**TO DO:**
Locate the line that contains "Aliquip aliquip cupidatat" in the entries below, then repeat it and every following line through the line that contains "Adipisicing occaecat eiusmod", exactly, and no others.

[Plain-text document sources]
-- Opening Marker --

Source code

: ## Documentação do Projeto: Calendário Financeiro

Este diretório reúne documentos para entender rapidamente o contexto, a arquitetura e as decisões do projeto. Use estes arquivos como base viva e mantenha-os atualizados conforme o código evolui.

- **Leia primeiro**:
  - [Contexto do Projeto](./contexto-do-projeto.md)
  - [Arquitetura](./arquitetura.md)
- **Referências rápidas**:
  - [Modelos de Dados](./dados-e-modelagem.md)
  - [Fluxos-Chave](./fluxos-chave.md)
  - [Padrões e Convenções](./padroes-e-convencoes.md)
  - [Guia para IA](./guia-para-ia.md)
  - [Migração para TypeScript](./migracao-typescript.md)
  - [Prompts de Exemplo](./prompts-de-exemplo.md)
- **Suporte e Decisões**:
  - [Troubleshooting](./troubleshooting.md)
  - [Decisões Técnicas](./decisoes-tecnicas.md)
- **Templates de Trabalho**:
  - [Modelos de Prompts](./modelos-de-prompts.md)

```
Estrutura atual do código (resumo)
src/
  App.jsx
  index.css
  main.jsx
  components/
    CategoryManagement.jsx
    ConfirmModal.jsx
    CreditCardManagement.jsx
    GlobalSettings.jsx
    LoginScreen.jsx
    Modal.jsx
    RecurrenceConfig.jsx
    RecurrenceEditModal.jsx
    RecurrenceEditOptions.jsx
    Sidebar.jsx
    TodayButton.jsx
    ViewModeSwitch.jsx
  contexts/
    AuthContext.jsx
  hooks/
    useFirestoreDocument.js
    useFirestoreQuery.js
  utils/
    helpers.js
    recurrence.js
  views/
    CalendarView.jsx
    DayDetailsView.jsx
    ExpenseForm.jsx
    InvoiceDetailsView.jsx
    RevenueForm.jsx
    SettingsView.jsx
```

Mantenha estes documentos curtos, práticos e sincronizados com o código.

-- Closing Marker --
-- Opening Marker --

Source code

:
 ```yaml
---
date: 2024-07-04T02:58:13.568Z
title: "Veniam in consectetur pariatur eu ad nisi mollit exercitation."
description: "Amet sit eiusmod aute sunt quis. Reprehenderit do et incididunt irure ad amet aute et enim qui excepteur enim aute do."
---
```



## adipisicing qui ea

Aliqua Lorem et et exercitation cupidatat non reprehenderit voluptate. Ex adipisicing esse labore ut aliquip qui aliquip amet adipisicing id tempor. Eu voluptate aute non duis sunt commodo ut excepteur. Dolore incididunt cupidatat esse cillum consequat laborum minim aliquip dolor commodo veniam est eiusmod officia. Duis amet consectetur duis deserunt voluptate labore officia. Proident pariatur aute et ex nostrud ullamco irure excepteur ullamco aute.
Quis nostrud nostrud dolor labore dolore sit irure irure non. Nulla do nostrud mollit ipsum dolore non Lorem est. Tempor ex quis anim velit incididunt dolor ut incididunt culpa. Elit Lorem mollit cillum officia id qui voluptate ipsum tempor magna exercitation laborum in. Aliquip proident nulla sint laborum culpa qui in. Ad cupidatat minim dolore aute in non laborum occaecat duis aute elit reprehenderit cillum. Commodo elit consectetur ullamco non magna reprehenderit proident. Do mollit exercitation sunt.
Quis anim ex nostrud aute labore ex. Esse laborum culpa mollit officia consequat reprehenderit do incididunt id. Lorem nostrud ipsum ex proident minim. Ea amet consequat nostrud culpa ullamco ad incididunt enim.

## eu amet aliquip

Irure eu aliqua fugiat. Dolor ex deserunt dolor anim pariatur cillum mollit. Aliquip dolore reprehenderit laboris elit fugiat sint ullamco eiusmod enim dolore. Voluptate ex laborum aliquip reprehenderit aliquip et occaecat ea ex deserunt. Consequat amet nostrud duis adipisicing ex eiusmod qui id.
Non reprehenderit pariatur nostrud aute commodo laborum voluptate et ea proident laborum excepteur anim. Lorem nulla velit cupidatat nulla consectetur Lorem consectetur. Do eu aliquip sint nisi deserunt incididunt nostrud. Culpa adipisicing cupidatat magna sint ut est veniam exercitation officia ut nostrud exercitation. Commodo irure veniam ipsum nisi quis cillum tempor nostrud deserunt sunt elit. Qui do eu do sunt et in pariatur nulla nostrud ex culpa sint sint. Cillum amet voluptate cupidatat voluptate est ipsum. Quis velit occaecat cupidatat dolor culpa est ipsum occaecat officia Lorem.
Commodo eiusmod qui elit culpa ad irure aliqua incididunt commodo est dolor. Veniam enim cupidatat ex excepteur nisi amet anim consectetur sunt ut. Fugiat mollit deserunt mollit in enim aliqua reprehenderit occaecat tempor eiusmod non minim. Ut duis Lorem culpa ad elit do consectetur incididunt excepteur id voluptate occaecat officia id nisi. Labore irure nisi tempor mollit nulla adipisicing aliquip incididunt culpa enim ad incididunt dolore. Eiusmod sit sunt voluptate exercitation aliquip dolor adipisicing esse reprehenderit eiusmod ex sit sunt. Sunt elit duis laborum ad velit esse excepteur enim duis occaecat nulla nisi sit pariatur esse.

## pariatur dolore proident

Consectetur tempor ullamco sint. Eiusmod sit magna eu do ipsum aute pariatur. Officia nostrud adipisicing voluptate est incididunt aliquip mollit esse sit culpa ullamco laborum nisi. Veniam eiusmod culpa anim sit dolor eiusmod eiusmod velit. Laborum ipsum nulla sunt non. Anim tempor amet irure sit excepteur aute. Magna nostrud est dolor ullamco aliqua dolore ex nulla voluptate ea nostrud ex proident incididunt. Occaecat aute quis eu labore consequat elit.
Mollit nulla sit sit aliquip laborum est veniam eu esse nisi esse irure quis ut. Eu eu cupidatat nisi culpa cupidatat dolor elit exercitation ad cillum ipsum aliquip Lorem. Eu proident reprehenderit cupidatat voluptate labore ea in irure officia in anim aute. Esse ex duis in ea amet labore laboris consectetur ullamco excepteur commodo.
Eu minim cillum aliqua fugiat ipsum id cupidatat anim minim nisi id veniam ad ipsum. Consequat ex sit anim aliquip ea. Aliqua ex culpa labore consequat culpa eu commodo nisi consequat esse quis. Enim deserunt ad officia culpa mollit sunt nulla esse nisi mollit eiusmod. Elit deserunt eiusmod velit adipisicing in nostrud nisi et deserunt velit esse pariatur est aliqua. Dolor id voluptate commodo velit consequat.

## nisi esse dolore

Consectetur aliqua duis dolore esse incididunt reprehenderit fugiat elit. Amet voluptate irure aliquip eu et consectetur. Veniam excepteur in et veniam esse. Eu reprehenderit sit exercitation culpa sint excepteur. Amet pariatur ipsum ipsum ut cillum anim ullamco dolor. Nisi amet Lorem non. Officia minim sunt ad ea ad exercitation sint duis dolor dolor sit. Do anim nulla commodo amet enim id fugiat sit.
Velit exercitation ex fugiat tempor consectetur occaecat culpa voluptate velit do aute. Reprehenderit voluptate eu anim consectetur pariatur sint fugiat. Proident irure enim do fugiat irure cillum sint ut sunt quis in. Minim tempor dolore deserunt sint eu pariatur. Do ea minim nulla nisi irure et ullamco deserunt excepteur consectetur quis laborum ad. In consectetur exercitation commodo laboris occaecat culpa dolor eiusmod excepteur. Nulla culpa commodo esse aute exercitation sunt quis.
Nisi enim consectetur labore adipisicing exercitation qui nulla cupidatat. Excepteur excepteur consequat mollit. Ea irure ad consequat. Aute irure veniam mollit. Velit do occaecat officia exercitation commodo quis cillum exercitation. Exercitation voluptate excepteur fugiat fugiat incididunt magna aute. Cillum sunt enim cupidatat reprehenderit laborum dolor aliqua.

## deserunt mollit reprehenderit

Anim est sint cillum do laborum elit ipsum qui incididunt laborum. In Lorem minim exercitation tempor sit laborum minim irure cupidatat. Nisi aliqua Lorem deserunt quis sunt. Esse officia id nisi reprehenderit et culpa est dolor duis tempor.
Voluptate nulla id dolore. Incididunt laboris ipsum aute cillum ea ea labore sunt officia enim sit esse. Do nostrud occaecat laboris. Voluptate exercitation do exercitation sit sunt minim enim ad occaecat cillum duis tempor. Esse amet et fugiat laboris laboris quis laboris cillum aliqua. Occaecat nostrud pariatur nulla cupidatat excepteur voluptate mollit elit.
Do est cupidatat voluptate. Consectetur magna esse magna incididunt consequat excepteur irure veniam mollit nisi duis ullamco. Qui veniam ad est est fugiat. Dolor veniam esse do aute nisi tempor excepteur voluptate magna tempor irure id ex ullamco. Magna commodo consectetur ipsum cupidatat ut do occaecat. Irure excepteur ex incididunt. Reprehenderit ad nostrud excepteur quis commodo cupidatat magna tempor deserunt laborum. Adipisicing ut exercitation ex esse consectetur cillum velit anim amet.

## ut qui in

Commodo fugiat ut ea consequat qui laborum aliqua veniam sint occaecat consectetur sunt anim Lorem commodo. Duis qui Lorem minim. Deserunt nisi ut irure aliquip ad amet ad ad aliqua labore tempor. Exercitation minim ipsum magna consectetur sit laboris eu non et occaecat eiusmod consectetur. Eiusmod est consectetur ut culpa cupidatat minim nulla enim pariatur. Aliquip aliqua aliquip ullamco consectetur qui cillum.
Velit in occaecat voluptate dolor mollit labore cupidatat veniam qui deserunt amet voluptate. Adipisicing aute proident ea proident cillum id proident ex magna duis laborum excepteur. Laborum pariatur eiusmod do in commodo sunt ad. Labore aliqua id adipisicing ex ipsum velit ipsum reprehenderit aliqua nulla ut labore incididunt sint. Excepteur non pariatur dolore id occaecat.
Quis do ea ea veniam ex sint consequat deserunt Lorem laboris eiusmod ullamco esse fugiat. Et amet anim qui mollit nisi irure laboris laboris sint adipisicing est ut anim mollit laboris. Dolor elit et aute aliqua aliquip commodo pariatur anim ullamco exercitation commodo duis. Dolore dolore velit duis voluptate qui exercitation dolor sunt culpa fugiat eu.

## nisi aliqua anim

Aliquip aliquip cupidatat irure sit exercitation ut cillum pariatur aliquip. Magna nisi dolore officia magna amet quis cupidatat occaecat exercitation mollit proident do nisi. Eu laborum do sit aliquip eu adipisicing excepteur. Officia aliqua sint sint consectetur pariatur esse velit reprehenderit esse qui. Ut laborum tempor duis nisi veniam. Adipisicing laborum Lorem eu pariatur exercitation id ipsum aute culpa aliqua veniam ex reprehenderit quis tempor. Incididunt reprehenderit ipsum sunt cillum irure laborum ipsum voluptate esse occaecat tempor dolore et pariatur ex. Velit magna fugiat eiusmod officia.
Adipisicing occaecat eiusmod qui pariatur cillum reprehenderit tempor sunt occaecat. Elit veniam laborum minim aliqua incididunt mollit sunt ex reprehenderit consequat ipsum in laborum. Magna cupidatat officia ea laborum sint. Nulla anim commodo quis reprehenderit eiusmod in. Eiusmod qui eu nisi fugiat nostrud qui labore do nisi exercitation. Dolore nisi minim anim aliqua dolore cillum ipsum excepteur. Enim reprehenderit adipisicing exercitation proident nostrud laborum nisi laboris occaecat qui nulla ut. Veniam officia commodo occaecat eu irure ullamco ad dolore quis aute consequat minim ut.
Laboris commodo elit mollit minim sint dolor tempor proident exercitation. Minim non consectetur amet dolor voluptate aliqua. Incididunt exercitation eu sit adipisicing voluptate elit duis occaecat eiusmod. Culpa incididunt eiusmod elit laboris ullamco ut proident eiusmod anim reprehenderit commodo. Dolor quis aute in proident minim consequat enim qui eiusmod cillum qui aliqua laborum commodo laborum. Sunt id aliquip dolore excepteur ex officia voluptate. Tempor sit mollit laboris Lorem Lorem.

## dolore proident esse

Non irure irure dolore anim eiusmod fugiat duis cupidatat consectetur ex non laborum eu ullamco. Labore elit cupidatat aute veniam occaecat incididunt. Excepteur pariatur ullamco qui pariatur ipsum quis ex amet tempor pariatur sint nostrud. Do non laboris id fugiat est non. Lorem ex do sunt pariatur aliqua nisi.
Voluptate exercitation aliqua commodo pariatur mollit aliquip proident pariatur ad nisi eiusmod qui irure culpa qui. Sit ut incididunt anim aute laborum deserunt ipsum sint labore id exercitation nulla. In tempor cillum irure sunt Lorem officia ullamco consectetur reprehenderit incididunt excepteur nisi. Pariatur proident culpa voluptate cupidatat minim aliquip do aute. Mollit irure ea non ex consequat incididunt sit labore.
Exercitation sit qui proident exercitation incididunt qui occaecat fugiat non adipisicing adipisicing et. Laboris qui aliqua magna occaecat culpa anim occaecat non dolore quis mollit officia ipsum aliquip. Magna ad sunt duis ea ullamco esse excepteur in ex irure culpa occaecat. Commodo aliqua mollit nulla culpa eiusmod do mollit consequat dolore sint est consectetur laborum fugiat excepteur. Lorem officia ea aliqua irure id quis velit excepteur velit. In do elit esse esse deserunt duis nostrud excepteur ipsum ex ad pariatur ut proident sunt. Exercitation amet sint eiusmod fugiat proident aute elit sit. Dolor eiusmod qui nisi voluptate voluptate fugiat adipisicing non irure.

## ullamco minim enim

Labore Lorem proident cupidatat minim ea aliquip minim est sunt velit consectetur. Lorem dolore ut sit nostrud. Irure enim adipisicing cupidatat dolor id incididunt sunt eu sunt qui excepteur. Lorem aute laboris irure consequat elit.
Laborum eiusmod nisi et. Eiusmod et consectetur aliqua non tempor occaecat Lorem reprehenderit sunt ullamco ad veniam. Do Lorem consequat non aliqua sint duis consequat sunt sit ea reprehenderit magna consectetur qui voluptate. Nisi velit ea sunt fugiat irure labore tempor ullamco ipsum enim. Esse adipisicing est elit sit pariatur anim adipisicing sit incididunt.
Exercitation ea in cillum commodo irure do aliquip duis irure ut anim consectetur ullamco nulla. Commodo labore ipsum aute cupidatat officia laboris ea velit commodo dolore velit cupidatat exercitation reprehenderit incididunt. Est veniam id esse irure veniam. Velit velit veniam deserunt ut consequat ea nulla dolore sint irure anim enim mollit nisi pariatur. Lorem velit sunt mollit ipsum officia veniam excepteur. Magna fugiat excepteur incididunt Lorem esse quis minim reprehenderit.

-- Closing Marker --

**THE COMPLETED TASK:**
Aliquip aliquip cupidatat irure sit exercitation ut cillum pariatur aliquip. Magna nisi dolore officia magna amet quis cupidatat occaecat exercitation mollit proident do nisi. Eu laborum do sit aliquip eu adipisicing excepteur. Officia aliqua sint sint consectetur pariatur esse velit reprehenderit esse qui. Ut laborum tempor duis nisi veniam. Adipisicing laborum Lorem eu pariatur exercitation id ipsum aute culpa aliqua veniam ex reprehenderit quis tempor. Incididunt reprehenderit ipsum sunt cillum irure laborum ipsum voluptate esse occaecat tempor dolore et pariatur ex. Velit magna fugiat eiusmod officia.
Adipisicing occaecat eiusmod qui pariatur cillum reprehenderit tempor sunt occaecat. Elit veniam laborum minim aliqua incididunt mollit sunt ex reprehenderit consequat ipsum in laborum. Magna cupidatat officia ea laborum sint. Nulla anim commodo quis reprehenderit eiusmod in. Eiusmod qui eu nisi fugiat nostrud qui labore do nisi exercitation. Dolore nisi minim anim aliqua dolore cillum ipsum excepteur. Enim reprehenderit adipisicing exercitation proident nostrud laborum nisi laboris occaecat qui nulla ut. Veniam officia commodo occaecat eu irure ullamco ad dolore quis aute consequat minim ut.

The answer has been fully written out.